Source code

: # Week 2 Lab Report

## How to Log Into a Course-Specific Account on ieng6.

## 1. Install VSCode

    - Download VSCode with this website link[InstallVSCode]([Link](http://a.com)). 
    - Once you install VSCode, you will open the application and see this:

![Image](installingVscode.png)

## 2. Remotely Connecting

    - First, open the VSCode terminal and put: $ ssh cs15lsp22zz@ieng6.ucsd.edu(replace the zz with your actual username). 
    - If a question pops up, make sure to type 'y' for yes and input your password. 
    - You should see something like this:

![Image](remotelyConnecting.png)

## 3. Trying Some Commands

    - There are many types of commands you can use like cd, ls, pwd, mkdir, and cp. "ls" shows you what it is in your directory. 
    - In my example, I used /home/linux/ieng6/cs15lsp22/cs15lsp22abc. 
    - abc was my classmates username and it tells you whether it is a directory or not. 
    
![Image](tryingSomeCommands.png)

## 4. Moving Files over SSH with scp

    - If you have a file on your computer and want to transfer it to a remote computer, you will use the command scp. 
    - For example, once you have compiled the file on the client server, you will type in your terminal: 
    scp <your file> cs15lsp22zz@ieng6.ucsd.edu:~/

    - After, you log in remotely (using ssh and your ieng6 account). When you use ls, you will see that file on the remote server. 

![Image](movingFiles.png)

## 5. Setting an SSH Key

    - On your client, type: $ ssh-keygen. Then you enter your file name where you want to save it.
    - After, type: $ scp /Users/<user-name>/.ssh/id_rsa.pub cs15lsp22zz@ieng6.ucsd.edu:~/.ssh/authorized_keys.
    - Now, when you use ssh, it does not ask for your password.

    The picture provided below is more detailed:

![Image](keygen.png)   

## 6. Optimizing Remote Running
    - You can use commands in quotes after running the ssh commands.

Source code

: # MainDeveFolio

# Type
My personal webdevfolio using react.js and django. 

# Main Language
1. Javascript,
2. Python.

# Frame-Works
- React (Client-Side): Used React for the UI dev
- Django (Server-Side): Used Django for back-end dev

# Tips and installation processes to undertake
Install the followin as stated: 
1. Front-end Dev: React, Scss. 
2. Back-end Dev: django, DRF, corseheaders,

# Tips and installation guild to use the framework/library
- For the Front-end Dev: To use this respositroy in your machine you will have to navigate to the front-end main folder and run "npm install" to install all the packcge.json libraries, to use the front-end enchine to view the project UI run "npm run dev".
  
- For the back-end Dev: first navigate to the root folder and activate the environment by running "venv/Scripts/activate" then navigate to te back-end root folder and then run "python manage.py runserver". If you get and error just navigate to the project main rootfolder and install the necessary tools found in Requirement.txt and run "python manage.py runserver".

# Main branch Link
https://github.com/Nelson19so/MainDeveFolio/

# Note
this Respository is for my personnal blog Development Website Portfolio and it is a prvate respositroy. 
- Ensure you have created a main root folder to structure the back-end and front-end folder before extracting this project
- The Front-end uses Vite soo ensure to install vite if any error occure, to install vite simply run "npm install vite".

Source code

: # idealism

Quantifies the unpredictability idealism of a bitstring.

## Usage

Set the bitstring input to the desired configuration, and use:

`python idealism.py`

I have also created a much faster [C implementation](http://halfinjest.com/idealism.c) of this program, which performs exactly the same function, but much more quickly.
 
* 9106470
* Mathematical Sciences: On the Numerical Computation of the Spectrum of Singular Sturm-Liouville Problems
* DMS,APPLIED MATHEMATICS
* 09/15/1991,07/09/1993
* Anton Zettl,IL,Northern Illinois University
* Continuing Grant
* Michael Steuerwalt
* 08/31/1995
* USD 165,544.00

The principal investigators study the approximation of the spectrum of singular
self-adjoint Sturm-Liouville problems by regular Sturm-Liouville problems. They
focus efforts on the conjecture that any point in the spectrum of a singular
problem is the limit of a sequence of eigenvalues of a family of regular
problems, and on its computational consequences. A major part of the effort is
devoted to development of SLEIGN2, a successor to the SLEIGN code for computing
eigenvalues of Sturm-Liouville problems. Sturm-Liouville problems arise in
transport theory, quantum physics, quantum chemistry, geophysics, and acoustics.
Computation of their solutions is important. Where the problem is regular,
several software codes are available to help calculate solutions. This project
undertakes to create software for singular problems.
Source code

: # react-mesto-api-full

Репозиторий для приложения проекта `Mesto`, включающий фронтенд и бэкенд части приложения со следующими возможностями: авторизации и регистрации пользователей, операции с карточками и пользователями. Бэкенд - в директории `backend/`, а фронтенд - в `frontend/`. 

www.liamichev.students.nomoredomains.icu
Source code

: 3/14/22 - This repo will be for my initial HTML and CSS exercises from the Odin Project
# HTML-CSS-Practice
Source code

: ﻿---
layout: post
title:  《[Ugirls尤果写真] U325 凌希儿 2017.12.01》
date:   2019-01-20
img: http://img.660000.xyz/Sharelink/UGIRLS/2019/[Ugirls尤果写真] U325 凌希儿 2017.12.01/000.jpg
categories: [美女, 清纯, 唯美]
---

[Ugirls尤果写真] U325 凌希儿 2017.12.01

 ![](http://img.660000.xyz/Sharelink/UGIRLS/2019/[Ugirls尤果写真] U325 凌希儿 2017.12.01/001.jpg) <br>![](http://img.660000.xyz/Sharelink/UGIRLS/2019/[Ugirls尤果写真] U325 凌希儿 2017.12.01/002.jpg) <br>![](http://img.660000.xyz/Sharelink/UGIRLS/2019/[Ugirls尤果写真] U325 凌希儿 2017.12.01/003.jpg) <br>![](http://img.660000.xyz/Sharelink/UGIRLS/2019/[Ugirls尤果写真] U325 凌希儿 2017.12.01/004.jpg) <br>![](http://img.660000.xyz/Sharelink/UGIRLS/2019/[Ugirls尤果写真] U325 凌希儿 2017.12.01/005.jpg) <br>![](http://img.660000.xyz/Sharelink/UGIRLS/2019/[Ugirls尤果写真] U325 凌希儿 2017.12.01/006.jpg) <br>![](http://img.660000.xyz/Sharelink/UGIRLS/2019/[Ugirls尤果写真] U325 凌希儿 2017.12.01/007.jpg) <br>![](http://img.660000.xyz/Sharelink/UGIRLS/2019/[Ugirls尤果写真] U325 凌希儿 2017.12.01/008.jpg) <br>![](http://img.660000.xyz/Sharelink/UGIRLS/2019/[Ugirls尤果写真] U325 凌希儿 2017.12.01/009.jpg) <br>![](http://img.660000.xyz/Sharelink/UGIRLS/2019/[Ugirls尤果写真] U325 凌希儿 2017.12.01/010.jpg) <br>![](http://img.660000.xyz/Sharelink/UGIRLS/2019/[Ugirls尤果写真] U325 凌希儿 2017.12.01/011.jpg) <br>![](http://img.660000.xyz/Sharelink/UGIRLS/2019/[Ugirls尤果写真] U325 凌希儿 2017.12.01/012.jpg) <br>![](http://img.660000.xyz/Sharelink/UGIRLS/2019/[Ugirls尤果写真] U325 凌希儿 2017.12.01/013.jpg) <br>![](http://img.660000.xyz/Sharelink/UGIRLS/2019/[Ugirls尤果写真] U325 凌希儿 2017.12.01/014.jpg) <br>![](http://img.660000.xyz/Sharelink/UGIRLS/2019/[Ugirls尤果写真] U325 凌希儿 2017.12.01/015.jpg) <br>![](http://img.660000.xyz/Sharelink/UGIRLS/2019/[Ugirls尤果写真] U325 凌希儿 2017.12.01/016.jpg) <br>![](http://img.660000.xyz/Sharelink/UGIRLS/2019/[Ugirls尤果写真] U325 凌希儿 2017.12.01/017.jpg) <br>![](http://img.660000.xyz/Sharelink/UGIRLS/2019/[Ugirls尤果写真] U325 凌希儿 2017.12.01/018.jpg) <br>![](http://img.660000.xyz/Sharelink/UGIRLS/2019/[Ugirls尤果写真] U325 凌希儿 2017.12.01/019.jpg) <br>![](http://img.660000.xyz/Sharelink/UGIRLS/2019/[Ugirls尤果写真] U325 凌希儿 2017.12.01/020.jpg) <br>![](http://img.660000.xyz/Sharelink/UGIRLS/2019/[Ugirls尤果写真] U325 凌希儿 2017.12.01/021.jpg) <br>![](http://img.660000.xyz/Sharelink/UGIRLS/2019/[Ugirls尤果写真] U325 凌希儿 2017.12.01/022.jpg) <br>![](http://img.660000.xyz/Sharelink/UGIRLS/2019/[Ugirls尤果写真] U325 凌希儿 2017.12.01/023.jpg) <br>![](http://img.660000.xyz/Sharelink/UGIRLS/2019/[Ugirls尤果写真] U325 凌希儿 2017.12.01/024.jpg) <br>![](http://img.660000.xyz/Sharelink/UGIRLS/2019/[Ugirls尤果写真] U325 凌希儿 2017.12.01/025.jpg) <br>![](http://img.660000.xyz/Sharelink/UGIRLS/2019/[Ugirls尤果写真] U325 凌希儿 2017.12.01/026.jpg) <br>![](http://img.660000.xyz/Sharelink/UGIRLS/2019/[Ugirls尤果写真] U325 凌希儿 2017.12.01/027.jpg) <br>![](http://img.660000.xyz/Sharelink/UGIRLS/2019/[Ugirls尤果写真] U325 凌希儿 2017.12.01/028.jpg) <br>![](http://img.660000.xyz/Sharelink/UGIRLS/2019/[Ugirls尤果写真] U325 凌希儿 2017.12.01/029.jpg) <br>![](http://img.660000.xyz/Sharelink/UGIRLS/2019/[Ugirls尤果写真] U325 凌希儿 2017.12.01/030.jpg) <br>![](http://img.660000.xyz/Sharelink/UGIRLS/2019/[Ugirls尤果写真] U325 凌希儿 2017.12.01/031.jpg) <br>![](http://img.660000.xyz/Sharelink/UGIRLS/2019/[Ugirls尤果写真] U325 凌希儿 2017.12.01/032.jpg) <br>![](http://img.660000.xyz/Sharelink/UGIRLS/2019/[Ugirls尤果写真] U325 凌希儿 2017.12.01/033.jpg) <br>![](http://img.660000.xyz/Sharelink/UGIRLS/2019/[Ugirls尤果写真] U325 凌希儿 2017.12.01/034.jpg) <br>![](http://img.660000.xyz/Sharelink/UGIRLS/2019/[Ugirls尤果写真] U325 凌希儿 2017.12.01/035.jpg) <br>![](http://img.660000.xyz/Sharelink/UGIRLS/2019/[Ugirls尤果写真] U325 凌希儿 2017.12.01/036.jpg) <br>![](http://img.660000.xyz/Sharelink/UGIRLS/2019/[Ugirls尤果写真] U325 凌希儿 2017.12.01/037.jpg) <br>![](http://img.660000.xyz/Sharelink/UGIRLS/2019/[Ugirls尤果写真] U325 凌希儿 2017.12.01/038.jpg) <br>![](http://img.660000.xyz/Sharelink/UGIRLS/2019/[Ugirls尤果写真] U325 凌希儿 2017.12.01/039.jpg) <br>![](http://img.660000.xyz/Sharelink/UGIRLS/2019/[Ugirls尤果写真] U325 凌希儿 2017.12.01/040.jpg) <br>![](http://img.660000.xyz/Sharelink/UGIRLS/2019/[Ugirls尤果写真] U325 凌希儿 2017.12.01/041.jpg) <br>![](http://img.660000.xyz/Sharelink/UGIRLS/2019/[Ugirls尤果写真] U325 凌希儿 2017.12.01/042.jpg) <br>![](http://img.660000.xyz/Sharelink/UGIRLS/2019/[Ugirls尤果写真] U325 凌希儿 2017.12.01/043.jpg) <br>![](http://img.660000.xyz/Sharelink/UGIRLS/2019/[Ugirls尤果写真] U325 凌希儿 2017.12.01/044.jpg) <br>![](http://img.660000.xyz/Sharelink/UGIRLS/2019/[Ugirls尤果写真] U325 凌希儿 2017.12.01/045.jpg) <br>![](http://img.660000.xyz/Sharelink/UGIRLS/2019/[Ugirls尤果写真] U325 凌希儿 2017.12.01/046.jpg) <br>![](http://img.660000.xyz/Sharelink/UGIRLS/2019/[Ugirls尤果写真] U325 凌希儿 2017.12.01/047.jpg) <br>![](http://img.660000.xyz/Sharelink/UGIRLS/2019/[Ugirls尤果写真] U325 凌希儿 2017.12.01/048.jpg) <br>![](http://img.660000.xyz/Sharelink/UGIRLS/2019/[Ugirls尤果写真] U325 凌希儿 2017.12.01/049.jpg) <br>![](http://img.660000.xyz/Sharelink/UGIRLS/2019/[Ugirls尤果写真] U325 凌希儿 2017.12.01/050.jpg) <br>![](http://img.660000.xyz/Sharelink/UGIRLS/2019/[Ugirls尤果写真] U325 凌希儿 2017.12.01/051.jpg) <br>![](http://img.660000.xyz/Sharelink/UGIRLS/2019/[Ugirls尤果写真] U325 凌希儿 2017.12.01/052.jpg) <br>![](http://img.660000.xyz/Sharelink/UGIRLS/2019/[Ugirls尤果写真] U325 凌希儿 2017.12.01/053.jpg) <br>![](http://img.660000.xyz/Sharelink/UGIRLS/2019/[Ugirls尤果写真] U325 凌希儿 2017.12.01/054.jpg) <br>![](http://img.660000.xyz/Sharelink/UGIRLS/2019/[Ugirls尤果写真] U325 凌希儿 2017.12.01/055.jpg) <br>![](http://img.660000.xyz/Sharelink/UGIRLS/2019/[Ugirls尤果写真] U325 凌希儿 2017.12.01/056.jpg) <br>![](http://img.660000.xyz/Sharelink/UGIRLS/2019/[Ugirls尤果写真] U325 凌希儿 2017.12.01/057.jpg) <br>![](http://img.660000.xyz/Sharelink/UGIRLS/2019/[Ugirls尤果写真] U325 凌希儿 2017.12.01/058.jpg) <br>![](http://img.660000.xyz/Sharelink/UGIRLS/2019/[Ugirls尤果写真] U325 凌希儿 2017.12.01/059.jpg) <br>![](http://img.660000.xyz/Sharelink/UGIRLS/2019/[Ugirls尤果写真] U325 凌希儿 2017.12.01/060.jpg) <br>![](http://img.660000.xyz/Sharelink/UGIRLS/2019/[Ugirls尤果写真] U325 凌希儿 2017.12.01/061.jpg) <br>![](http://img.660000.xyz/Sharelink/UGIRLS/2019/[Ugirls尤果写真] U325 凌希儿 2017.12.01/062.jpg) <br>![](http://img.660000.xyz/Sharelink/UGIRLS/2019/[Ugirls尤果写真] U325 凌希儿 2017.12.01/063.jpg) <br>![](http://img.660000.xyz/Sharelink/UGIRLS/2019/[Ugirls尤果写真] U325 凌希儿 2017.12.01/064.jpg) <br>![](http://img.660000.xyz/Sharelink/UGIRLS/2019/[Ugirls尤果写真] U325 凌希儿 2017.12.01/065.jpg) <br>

····················

Work request
Starting from the first line of the records above, retype each line exactly up to and including the one that contains "- In my example, I", and nothing more.

Solution below
Source code

: # Week 2 Lab Report

## How to Log Into a Course-Specific Account on ieng6.

## 1. Install VSCode

    - Download VSCode with this website link[InstallVSCode]([Link](http://a.com)). 
    - Once you install VSCode, you will open the application and see this:

![Image](installingVscode.png)

## 2. Remotely Connecting

    - First, open the VSCode terminal and put: $ ssh cs15lsp22zz@ieng6.ucsd.edu(replace the zz with your actual username). 
    - If a question pops up, make sure to type 'y' for yes and input your password. 
    - You should see something like this:

![Image](remotelyConnecting.png)

## 3. Trying Some Commands

    - There are many types of commands you can use like cd, ls, pwd, mkdir, and cp. "ls" shows you what it is in your directory. 
    - In my example, I used /home/linux/ieng6/cs15lsp22/cs15lsp22abc. 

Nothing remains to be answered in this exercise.